The Petrified Dunes area as seen from Lower Galoot trail, Snow Canyon State Park, Utah, Feb. 2, 2020 | Photo by Hollie Reina, St. George News

ST. GEORGE — A 57-year-old man turned up safe in Snow Canyon State Park Sunday morning after getting lost while hiking and spending the night outdoors.

Sgt. Darrell Cashin of the Washington County Sheriff’s Office said the search and rescue team responded to the incident shortly after 7 p.m. Saturday, after the man’s wife had called 911.

“She said that she and her husband went hiking. He took one trail, and she told him to be back in like 30, 40 minutes, and he didn’t come back. So she yelled for him for about an hour and never heard anything. So she called us and we responded,” Cashin told St. George News Sunday afternoon, noting that the couple had been hiking together in the Petrified Dunes area late Saturday afternoon, about an hour or so before dark.

Cashin said the couple, who are from the Ivins area, had gotten separated when they had taken different paths after coming to a fork in the trail. 

“She went to the left, which takes you up on a little ridge line. He went to the right, which takes you to the northwest. He likes to do little bit of rock climbing, scrambling over rocks and stuff.

“She said, ‘I was back in 30 or 40 minutes and he wasn’t back. And I started to worry,’” Cashin reported the wife as saying.

For more than three hours Saturday night, trained search and rescue searchers scoured the area, Cashin said.

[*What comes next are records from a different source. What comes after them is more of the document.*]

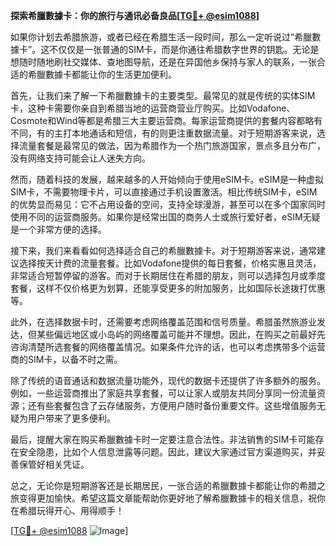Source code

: **探索希臘數據卡：你的旅行与通讯必备良品[[TG💪+ @esim1088](https://t.me/s/esim1088)]**

如果你计划去希腊旅游，或者已经在希腊生活一段时间，那么一定听说过“希臘數據卡”。这不仅仅是一张普通的SIM卡，而是你通往希腊数字世界的钥匙。无论是想随时随地刷社交媒体、查地图导航，还是在异国他乡保持与家人的联系，一张合适的希臘數據卡都能让你的生活更加便利。

首先，让我们来了解一下希臘數據卡的主要类型。最常见的就是传统的实体SIM卡，这种卡需要你亲自到希腊当地的运营商营业厅购买。比如Vodafone、Cosmote和Wind等都是希腊三大主要运营商。每家运营商提供的套餐内容都略有不同，有的主打本地通话和短信，有的则更注重数据流量。对于短期游客来说，选择流量套餐是最常见的做法，因为希腊作为一个热门旅游国家，景点多且分布广，没有网络支持可能会让人迷失方向。

然而，随着科技的发展，越来越多的人开始倾向于使用eSIM卡。eSIM是一种虚拟SIM卡，不需要物理卡片，可以直接通过手机设置激活。相比传统SIM卡，eSIM的优势显而易见：它不占用设备的空间，支持全球漫游，甚至可以在多个国家同时使用不同的运营商服务。如果你是经常出国的商务人士或旅行爱好者，eSIM无疑是一个非常方便的选择。

接下来，我们来看看如何选择适合自己的希臘數據卡。对于短期游客来说，通常建议选择按天计费的流量套餐。比如Vodafone提供的每日套餐，价格实惠且灵活，非常适合短暂停留的游客。而对于长期居住在希腊的朋友，则可以选择包月或季度套餐，这样不仅价格更为划算，还能享受更多的附加服务，比如国际长途拨打优惠等。

此外，在选择数据卡时，还需要考虑网络覆盖范围和信号质量。希腊虽然旅游业发达，但某些偏远地区或小岛屿的网络覆盖可能并不理想。因此，在购买之前最好先咨询清楚所选套餐的网络覆盖情况。如果条件允许的话，也可以考虑携带多个运营商的SIM卡，以备不时之需。

除了传统的语音通话和数据流量功能外，现代的数据卡还提供了许多额外的服务。例如，一些运营商推出了家庭共享套餐，可以让家人或朋友共同分享同一份流量资源；还有些套餐包含了云存储服务，方便用户随时备份重要文件。这些增值服务无疑为用户带来了更多便利。

最后，提醒大家在购买希臘數據卡时一定要注意合法性。非法销售的SIM卡可能存在安全隐患，比如个人信息泄露等问题。因此，建议大家通过官方渠道购买，并妥善保管好相关凭证。

总之，无论你是短期游客还是长期居民，一张合适的希臘數據卡都能让你的希腊之旅变得更加愉快。希望这篇文章能帮助你更好地了解希臘數據卡的相关信息，祝你在希腊玩得开心、用得顺手！

[[TG💪+ @esim1088](https://t.me/s/esim1088) ![Image](https://i.postimg.cc/4NQfJmqS/Snipaste-2025-05-13-00-14-12.png)]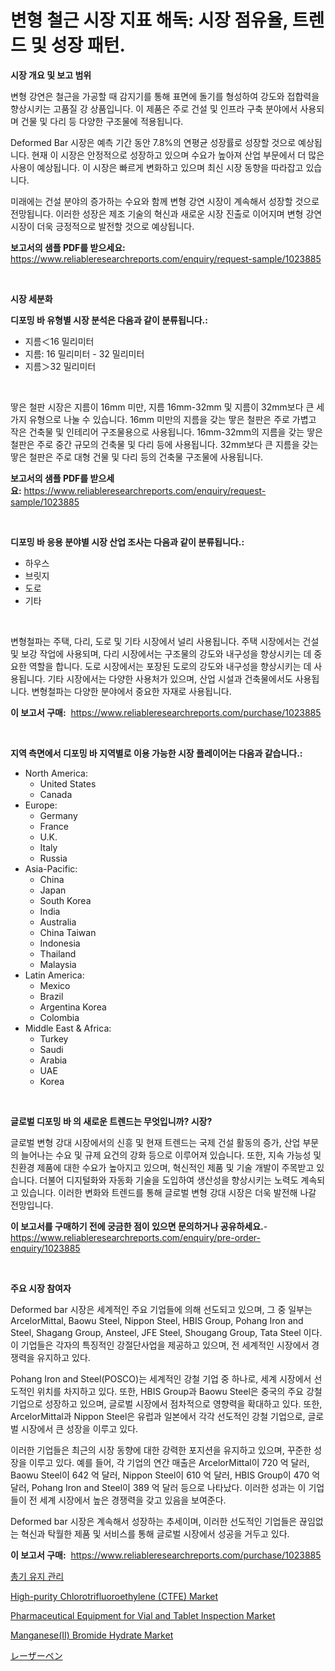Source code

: <p><h1>변형 철근 시장 지표 해독: 시장 점유율, 트렌드 및 성장 패턴.</h1></p><p><strong>시장 개요 및 보고 범위</strong></p>
<p><p>변형 강연은 철근을 가공할 때 감지기를 통해 표면에 돌기를 형성하여 강도와 접합력을 향상시키는 고품질 강 상품입니다. 이 제품은 주로 건설 및 인프라 구축 분야에서 사용되며 건물 및 다리 등 다양한 구조물에 적용됩니다.</p><p>Deformed Bar 시장은 예측 기간 동안 7.8%의 연평균 성장률로 성장할 것으로 예상됩니다. 현재 이 시장은 안정적으로 성장하고 있으며 수요가 높아져 산업 부문에서 더 많은 사용이 예상됩니다. 이 시장은 빠르게 변화하고 있으며 최신 시장 동향을 따라잡고 있습니다.</p><p>미래에는 건설 분야의 증가하는 수요와 함께 변형 강연 시장이 계속해서 성장할 것으로 전망됩니다. 이러한 성장은 제조 기술의 혁신과 새로운 시장 진출로 이어지며 변형 강연 시장이 더욱 긍정적으로 발전할 것으로 예상됩니다.</p></p>
<p><strong>보고서의 샘플 PDF를 받으세요:</strong> <a href="https://www.reliableresearchreports.com/enquiry/request-sample/1023885">https://www.reliableresearchreports.com/enquiry/request-sample/1023885</a></p>
<p>&nbsp;</p>
<p><strong>시장 세분화</strong></p>
<p><strong>디포밍 바 유형별 시장 분석은 다음과 같이 분류됩니다.:</strong></p>
<p><ul><li>지름＜16 밀리미터</li><li>지름: 16 밀리미터 - 32 밀리미터</li><li>지름＞32 밀리미터</li></ul></p>
<p>&nbsp;</p>
<p><p>땋은 철판 시장은 지름이 16mm 미만, 지름 16mm-32mm 및 지름이 32mm보다 큰 세 가지 유형으로 나눌 수 있습니다. 16mm 미만의 지름을 갖는 땋은 철판은 주로 가볍고 작은 건축물 및 인테리어 구조물용으로 사용됩니다. 16mm-32mm의 지름을 갖는 땋은 철판은 주로 중간 규모의 건축물 및 다리 등에 사용됩니다. 32mm보다 큰 지름을 갖는 땋은 철판은 주로 대형 건물 및 다리 등의 건축물 구조물에 사용됩니다.</p></p>
<p><strong>보고서의 샘플 PDF를 받으세요:</strong>&nbsp;<a href="https://www.reliableresearchreports.com/enquiry/request-sample/1023885">https://www.reliableresearchreports.com/enquiry/request-sample/1023885</a></p>
<p>&nbsp;</p>
<p><strong> 디포밍 바 응용 분야별 시장 산업 조사는 다음과 같이 분류됩니다.:</strong></p>
<p><ul><li>하우스</li><li>브릿지</li><li>도로</li><li>기타</li></ul></p>
<p>&nbsp;</p>
<p><p>변형철파는 주택, 다리, 도로 및 기타 시장에서 널리 사용됩니다. 주택 시장에서는 건설 및 보강 작업에 사용되며, 다리 시장에서는 구조물의 강도와 내구성을 향상시키는 데 중요한 역할을 합니다. 도로 시장에서는 포장된 도로의 강도와 내구성을 향상시키는 데 사용됩니다. 기타 시장에서는 다양한 사용처가 있으며, 산업 시설과 건축물에서도 사용됩니다. 변형철파는 다양한 분야에서 중요한 자재로 사용됩니다.</p></p>
<p><strong>이 보고서 구매:</strong>&nbsp; <a href="https://www.reliableresearchreports.com/purchase/1023885">https://www.reliableresearchreports.com/purchase/1023885</a></p>
<p>&nbsp;</p>
<p><strong>지역 측면에서 디포밍 바 지역별로 이용 가능한 시장 플레이어는 다음과 같습니다.:</strong></p>
<p><ul>
    <li>
        North America:
        <ul>
            <li>United States</li>
            <li>Canada</li>
        </ul>
    </li>
    <li>
        Europe:
        <ul>
            <li>Germany</li>
            <li>France</li>
            <li>U.K.</li>
            <li>Italy</li>
            <li>Russia</li>
        </ul>
    </li>
    <li>
        Asia-Pacific:
        <ul>
            <li>China</li>
            <li>Japan</li>
            <li>South Korea</li>
            <li>India</li>
            <li>Australia</li>
            <li>China Taiwan</li>
            <li>Indonesia</li>
            <li>Thailand</li>
            <li>Malaysia</li>
        </ul>
    </li>
    <li>
        Latin America:
        <ul>
            <li>Mexico</li>
            <li>Brazil</li>
            <li>Argentina Korea</li>
            <li>Colombia</li>
        </ul>
    </li>
    <li>
        Middle East & Africa:
        <ul>
            <li>Turkey</li>
            <li>Saudi</li>
            <li>Arabia</li>
            <li>UAE</li>
            <li>Korea</li>
        </ul>
    </li>
    </ul></p>
<p>&nbsp;</p>
<p><strong>글로벌 디포밍 바 의 새로운 트렌드는 무엇입니까? 시장?</strong></p>
<p><p>글로벌 변형 강대 시장에서의 신흥 및 현재 트렌드는 국제 건설 활동의 증가, 산업 부문의 늘어나는 수요 및 규제 요건의 강화 등으로 이루어져 있습니다. 또한, 지속 가능성 및 친환경 제품에 대한 수요가 높아지고 있으며, 혁신적인 제품 및 기술 개발이 주목받고 있습니다. 더불어 디지털화와 자동화 기술을 도입하여 생산성을 향상시키는 노력도 계속되고 있습니다. 이러한 변화와 트렌드를 통해 글로벌 변형 강대 시장은 더욱 발전해 나갈 전망입니다.</p></p>
<p><strong>이 보고서를 구매하기 전에 궁금한 점이 있으면 문의하거나 공유하세요.</strong>- <a href="https://www.reliableresearchreports.com/enquiry/pre-order-enquiry/1023885">https://www.reliableresearchreports.com/enquiry/pre-order-enquiry/1023885</a></p>
<p>&nbsp;</p>
<p><strong>주요 시장 참여자</strong></p>
<p><p>Deformed bar 시장은 세계적인 주요 기업들에 의해 선도되고 있으며, 그 중 일부는 ArcelorMittal, Baowu Steel, Nippon Steel, HBIS Group, Pohang Iron and Steel, Shagang Group, Ansteel, JFE Steel, Shougang Group, Tata Steel 이다. 이 기업들은 각자의 특징적인 강절단사업을 제공하고 있으며, 전 세계적인 시장에서 경쟁력을 유지하고 있다.</p><p>Pohang Iron and Steel(POSCO)는 세계적인 강철 기업 중 하나로, 세계 시장에서 선도적인 위치를 차지하고 있다. 또한, HBIS Group과 Baowu Steel은 중국의 주요 강철 기업으로 성장하고 있으며, 글로벌 시장에서 점차적으로 영향력을 확대하고 있다. 또한, ArcelorMittal과 Nippon Steel은 유럽과 일본에서 각각 선도적인 강철 기업으로, 글로벌 시장에서 큰 성장을 이루고 있다.</p><p>이러한 기업들은 최근의 시장 동향에 대한 강력한 포지션을 유지하고 있으며, 꾸준한 성장을 이루고 있다. 예를 들어, 각 기업의 연간 매출은 ArcelorMittal이 720 억 달러, Baowu Steel이 642 억 달러, Nippon Steel이 610 억 달러, HBIS Group이 470 억 달러, Pohang Iron and Steel이 389 억 달러 등으로 나타났다. 이러한 성과는 이 기업들이 전 세계 시장에서 높은 경쟁력을 갖고 있음을 보여준다.</p><p>Deformed bar 시장은 계속해서 성장하는 추세이며, 이러한 선도적인 기업들은 끊임없는 혁신과 탁월한 제품 및 서비스를 통해 글로벌 시장에서 성공을 거두고 있다.</p></p>
<p><strong>이 보고서 구매:</strong>&nbsp;&nbsp;<a href="https://www.reliableresearchreports.com/purchase/1023885">https://www.reliableresearchreports.com/purchase/1023885</a></p>
<p><p><a href="https://github.com/oajzkywllm460/Market-Research-Report-List-1/blob/main/7718552406.md">총기 유지 관리</a></p><p><a href="https://github.com/CliffMedina6/Market-Research-Report-List-3/blob/main/high-purity-chlorotrifluoroethylene-ctfe-market.md">High-purity Chlorotrifluoroethylene (CTFE) Market</a></p><p><a href="https://issuu.com/reportprime-2/docs/pharmaceutical-equipment-for-vial-and-tablet-inspe">Pharmaceutical Equipment for Vial and Tablet Inspection Market</a></p><p><a href="https://github.com/provorikovar/Market-Research-Report-List-3/blob/main/manganeseii-bromide-hydrate-market.md">Manganese(II) Bromide Hydrate Market</a></p><p><a href="https://github.com/cbigkbh02719/Market-Research-Report-List-1/blob/main/1548970715.md">レーザーペン</a></p></p>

The Lower Galoot trailhead Snow Canyon State Park, Utah, Feb. 2, 2020 | Photo by Hollie Reina, St. George News

“I sent teams down multiple trails, cross country. I sent them up West Canyon. We called for LifeFlight to come and help look. We had a K-9 out there with scent articles trying to find him. We were yelling for him, with helicopters and everything else and nobody could find him,” Cashin said.

Finally, around 11 p.m., the rescuers decided to suspend the search until Sunday morning.

“We decided to kind of just shut it down until morning because it’s so difficult to find anybody in the dark,” Cashin said.

Meanwhile, the missing man’s wife decided to spend the night in her car, Cashin added, noting that a deputy had first taken the woman home. “She came back in another vehicle because the vehicle they came in, he had the keys to it, so she couldn’t get in it,” he explained.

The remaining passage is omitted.